Probing a Hydrogen-π Interaction Involving a Trapped Water Molecule in the Solid State

The detection and characterization of trapped water molecules in chemical entities and biomacromolecules remains a challenging task for solid materials. We herein present proton-detected solid-state Nuclear Magnetic Resonance (NMR) experiments at 100 kHz magic-angle spinning and at high static magnetic-field strengths (28.2 T) enabling the detection of a single water molecule fixed in the calix[4]arene cavity of a lanthanide complex by a combination of three types of non-covalent interactions. The water proton resonances are detected at a chemical-shift value close to zero ppm, which we further confirm by quantum-chemical calculations. Density Functional Theory calculations pinpoint to the sensitivity of the proton chemical-shift value for hydrogen-pi interactions.
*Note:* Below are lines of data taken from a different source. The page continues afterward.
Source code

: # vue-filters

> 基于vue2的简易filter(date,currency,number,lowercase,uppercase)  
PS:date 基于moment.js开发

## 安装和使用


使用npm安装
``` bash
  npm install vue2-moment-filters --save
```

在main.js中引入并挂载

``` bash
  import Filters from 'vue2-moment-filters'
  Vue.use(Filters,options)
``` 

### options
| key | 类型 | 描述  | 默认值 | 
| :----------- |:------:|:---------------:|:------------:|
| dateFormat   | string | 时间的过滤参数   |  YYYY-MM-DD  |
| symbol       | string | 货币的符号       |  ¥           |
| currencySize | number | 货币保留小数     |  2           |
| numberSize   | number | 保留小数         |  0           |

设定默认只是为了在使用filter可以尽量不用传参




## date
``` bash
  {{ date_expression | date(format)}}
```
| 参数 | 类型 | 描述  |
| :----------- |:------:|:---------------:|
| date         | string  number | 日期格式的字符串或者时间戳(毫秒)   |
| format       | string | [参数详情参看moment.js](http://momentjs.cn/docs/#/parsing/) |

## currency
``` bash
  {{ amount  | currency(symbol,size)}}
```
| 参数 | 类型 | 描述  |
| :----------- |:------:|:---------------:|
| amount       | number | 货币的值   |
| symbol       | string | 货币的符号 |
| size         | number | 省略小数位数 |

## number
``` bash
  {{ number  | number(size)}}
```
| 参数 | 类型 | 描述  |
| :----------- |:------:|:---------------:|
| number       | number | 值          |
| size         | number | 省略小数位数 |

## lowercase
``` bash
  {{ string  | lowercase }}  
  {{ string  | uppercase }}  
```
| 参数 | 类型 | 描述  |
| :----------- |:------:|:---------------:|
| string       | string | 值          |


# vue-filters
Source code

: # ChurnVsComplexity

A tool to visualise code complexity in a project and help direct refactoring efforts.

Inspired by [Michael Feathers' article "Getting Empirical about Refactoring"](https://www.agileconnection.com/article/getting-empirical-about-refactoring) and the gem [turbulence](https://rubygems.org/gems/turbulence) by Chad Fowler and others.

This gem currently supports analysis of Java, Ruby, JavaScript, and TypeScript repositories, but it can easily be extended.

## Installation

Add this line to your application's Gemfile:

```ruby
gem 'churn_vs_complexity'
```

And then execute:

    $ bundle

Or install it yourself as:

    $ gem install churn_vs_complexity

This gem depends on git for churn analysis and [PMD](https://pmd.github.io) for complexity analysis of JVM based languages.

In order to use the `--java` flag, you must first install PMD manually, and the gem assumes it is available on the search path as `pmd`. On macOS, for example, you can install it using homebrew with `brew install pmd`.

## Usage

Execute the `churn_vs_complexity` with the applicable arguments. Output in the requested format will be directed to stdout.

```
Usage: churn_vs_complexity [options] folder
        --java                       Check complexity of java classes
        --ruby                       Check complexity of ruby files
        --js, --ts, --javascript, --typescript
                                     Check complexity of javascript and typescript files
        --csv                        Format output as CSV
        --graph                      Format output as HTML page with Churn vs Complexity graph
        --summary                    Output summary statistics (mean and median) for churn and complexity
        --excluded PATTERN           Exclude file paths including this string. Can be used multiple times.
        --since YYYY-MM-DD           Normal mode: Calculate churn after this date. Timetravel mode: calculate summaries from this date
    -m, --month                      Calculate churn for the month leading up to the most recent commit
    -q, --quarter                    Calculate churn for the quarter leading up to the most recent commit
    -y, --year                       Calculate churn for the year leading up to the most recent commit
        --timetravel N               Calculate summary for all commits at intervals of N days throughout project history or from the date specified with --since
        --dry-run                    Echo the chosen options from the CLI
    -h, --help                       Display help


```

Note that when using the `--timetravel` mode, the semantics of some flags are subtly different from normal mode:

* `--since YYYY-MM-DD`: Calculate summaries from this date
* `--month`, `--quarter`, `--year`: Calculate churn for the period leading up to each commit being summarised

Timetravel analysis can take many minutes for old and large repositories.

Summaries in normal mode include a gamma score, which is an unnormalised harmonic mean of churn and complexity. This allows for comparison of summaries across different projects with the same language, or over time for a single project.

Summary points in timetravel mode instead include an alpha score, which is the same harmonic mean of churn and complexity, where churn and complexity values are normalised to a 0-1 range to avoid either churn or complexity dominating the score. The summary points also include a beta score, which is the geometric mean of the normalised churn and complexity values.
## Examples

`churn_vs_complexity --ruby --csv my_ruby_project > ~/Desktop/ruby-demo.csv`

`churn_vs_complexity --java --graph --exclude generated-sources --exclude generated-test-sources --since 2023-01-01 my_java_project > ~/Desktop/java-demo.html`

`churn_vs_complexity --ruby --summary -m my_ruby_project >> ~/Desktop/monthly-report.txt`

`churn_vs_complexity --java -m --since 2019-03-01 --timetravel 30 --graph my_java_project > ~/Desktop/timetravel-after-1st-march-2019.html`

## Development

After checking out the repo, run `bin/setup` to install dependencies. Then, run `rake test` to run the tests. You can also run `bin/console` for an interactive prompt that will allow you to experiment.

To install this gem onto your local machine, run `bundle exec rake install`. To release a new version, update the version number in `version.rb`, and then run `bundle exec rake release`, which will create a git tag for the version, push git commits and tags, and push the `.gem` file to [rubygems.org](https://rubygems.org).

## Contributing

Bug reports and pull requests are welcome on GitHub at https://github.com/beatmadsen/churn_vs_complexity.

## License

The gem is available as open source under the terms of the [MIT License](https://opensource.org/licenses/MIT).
Our study highlights how proton-detected solid-state NMR is turning into the method-of-choice in probing weak non-covalent interactions driving a whole branch of molecular-recognition events in chemistry and biology.

Automated summary

In this study, proton-detected solid-state Nuclear Magnetic Resonance (NMR) experiments were used to detect a single water molecule trapped in a lanthanide complex by analyzing three types of non-covalent interactions. The water proton resonances were detected at a chemical-shift value close to zero ppm, which was further confirmed by quantum-chemical calculations. Density Functional Theory calculations revealed the sensitivity of the proton chemical-shift value for hydrogen-pi interactions. This study highlights the importance of proton-detected solid-state NMR in probing weak non-covalent interactions in molecular recognition events in chemistry and biology.